Materials provided –

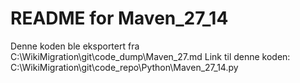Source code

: # README for Maven_27_14
Denne koden ble eksportert fra C:\WikiMigration\git\code_dump\Maven_27.md
Link til denne koden: C:\WikiMigration\git\code_repo\Python\Maven_27_14.py
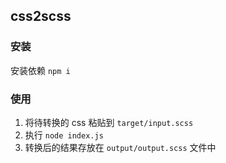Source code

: ## css2scss
### 安装
安装依赖 `npm i`

### 使用
1. 将待转换的 css 粘贴到 `target/input.scss`
2. 执行 `node index.js`
3. 转换后的结果存放在 `output/output.scss` 文件中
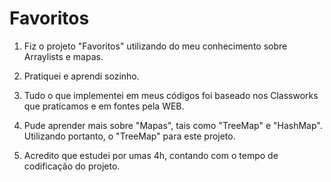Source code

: # Favoritos

1. Fiz o projeto "Favoritos" utilizando do meu conhecimento sobre Arraylists e mapas.

2. Pratiquei e aprendi sozinho.

3. Tudo o que implementei em meus códigos foi baseado nos Classworks que praticamos e em fontes pela WEB.

4. Pude aprender mais sobre "Mapas", tais como "TreeMap" e "HashMap". Utilizando portanto, o "TreeMap" para este projeto.

5. Acredito que estudei por umas 4h, contando com o tempo de codificação do projeto.
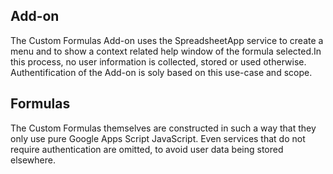 ## Add-on

The Custom Formulas Add-on uses the SpreadsheetApp service to create a menu and to show a context related help window of the formula selected.In this process, no user information is collected, stored or used otherwise. Authentification of the Add-on is soly based on this use-case and scope.

## Formulas

The Custom Formulas themselves are constructed in such a way that they only use pure Google Apps Script JavaScript. Even services that do not require authentication are omitted, to avoid user data being stored elsewhere.
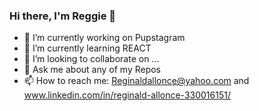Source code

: ### Hi there, I'm Reggie 👋


- 🔭 I’m currently working on Pupstagram
- 🌱 I’m currently learning REACT
- 👯 I’m looking to collaborate on ...
- 💬 Ask me about any of my Repos
- 📫 How to reach me: Reginaldallonce@yahoo.com and www.linkedin.com/in/reginald-allonce-330016151/

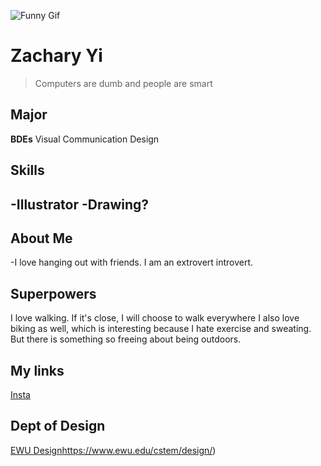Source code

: 
![Funny Gif](https://media.giphy.com/media/cMPdlbcUKl3xkMCyD3/giphy.gif)
# Zachary Yi



> Computers are dumb and people are smart

## Major 
**BDEs** Visual Communication Design 

## Skills 
-Illustrator
-Drawing?
-

## About Me 
-I love hanging out with friends. I am an extrovert introvert. 

## Superpowers 
I love walking. If it's close, I will choose to walk everywhere 
I also love biking as well, which is interesting because I hate exercise and sweating. But there is something so freeing about being outdoors.


## My links 
[Insta](https://instagram.com/schlepticsync) 

## Dept of Design 
[EWU Design](https://https://www.ewu.edu/cstem/design/)https://www.ewu.edu/cstem/design/)
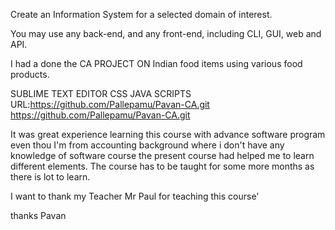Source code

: 
Create an Information System for a selected domain of interest.

You may use any back-end, and any front-end, including CLI, GUI, web and API.

I had a done the CA PROJECT ON Indian food items using various food products.

SUBLIME TEXT EDITOR
CSS
JAVA SCRIPTS
URL:https://github.com/Pallepamu/Pavan-CA.git
https://github.com/Pallepamu/Pavan-CA.git

It was great experience learning this course with advance software program even thou I'm from accounting background where i don't have any knowledge of software course the present course had helped me to learn different elements. The course has to be taught for some more months as there is lot to learn.

I want to thank my Teacher Mr Paul for teaching this course'

thanks
Pavan
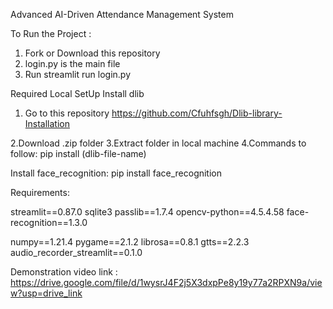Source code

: Advanced AI-Driven Attendance Management System

To Run the Project :
1) Fork or Download this repository
2) login.py is the main file
3) Run streamlit run login.py

Required Local SetUp
Install dlib
1. Go to this repository 
https://github.com/Cfuhfsgh/Dlib-library-Installation

2.Download .zip folder
3.Extract folder in local machine
4.Commands to follow:
pip install (dlib-file-name)

Install face_recognition:
pip install face_recognition

Requirements:

streamlit==0.87.0
sqlite3
passlib==1.7.4
opencv-python==4.5.4.58
face-recognition==1.3.0


numpy==1.21.4
pygame==2.1.2
librosa==0.8.1
gtts==2.2.3
audio_recorder_streamlit==0.1.0


Demonstration video link : https://drive.google.com/file/d/1wysrJ4F2j5X3dxpPe8y19y77a2RPXN9a/view?usp=drive_link
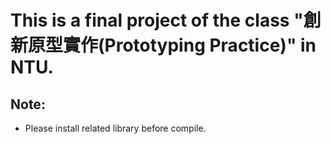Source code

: # This is a final project of the class "創新原型實作(Prototyping Practice)" in NTU.
## Note:
- Please install related library before compile.
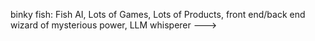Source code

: binky fish: Fish AI, Lots of Games, Lots of Products, front end/back end wizard of mysterious power, 
LLM whisperer
--->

Exercise directions –
Set the data above down again exactly as given, with no pictures.

Exercise output –
Source code

: # README for Maven_27_14
Denne koden ble eksportert fra C:\WikiMigration\git\code_dump\Maven_27.md
Link til denne koden: C:\WikiMigration\git\code_repo\Python\Maven_27_14.py
Source code

: ## css2scss
### 安装
安装依赖 `npm i`

### 使用
1. 将待转换的 css 粘贴到 `target/input.scss`
2. 执行 `node index.js`
3. 转换后的结果存放在 `output/output.scss` 文件中
Source code

: # Favoritos

1. Fiz o projeto "Favoritos" utilizando do meu conhecimento sobre Arraylists e mapas.

2. Pratiquei e aprendi sozinho.

3. Tudo o que implementei em meus códigos foi baseado nos Classworks que praticamos e em fontes pela WEB.

4. Pude aprender mais sobre "Mapas", tais como "TreeMap" e "HashMap". Utilizando portanto, o "TreeMap" para este projeto.

5. Acredito que estudei por umas 4h, contando com o tempo de codificação do projeto.
 ## Add-on

The Custom Formulas Add-on uses the SpreadsheetApp service to create a menu and to show a context related help window of the formula selected.In this process, no user information is collected, stored or used otherwise. Authentification of the Add-on is soly based on this use-case and scope.

## Formulas

The Custom Formulas themselves are constructed in such a way that they only use pure Google Apps Script JavaScript. Even services that do not require authentication are omitted, to avoid user data being stored elsewhere.
Source code

: ### Hi there, I'm Reggie 👋


- 🔭 I’m currently working on Pupstagram
- 🌱 I’m currently learning REACT
- 👯 I’m looking to collaborate on ...
- 💬 Ask me about any of my Repos
- 📫 How to reach me: Reginaldallonce@yahoo.com and www.linkedin.com/in/reginald-allonce-330016151/

Source code

: 
![Funny Gif](https://media.giphy.com/media/cMPdlbcUKl3xkMCyD3/giphy.gif)
# Zachary Yi



> Computers are dumb and people are smart

## Major 
**BDEs** Visual Communication Design 

## Skills 
-Illustrator
-Drawing?
-

## About Me 
-I love hanging out with friends. I am an extrovert introvert. 

## Superpowers 
I love walking. If it's close, I will choose to walk everywhere 
I also love biking as well, which is interesting because I hate exercise and sweating. But there is something so freeing about being outdoors.


## My links 
[Insta](https://instagram.com/schlepticsync) 

## Dept of Design 
[EWU Design](https://https://www.ewu.edu/cstem/design/)https://www.ewu.edu/cstem/design/)
Source code

: 
Create an Information System for a selected domain of interest.

You may use any back-end, and any front-end, including CLI, GUI, web and API.

I had a done the CA PROJECT ON Indian food items using various food products.

SUBLIME TEXT EDITOR
CSS
JAVA SCRIPTS
URL:https://github.com/Pallepamu/Pavan-CA.git
https://github.com/Pallepamu/Pavan-CA.git

It was great experience learning this course with advance software program even thou I'm from accounting background where i don't have any knowledge of software course the present course had helped me to learn different elements. The course has to be taught for some more months as there is lot to learn.

I want to thank my Teacher Mr Paul for teaching this course'

thanks
Pavan
Source code

: Advanced AI-Driven Attendance Management System

To Run the Project :
1) Fork or Download this repository
2) login.py is the main file
3) Run streamlit run login.py

Required Local SetUp
Install dlib
1. Go to this repository 
https://github.com/Cfuhfsgh/Dlib-library-Installation

2.Download .zip folder
3.Extract folder in local machine
4.Commands to follow:
pip install (dlib-file-name)

Install face_recognition:
pip install face_recognition

Requirements:

streamlit==0.87.0
sqlite3
passlib==1.7.4
opencv-python==4.5.4.58
face-recognition==1.3.0


numpy==1.21.4
pygame==2.1.2
librosa==0.8.1
gtts==2.2.3
audio_recorder_streamlit==0.1.0


Demonstration video link : https://drive.google.com/file/d/1wysrJ4F2j5X3dxpPe8y19y77a2RPXN9a/view?usp=drive_link
Source code

: # This is a final project of the class "創新原型實作(Prototyping Practice)" in NTU.
## Note:
- Please install related library before compile.
Source code

: binky fish: Fish AI, Lots of Games, Lots of Products, front end/back end wizard of mysterious power, 
LLM whisperer
--->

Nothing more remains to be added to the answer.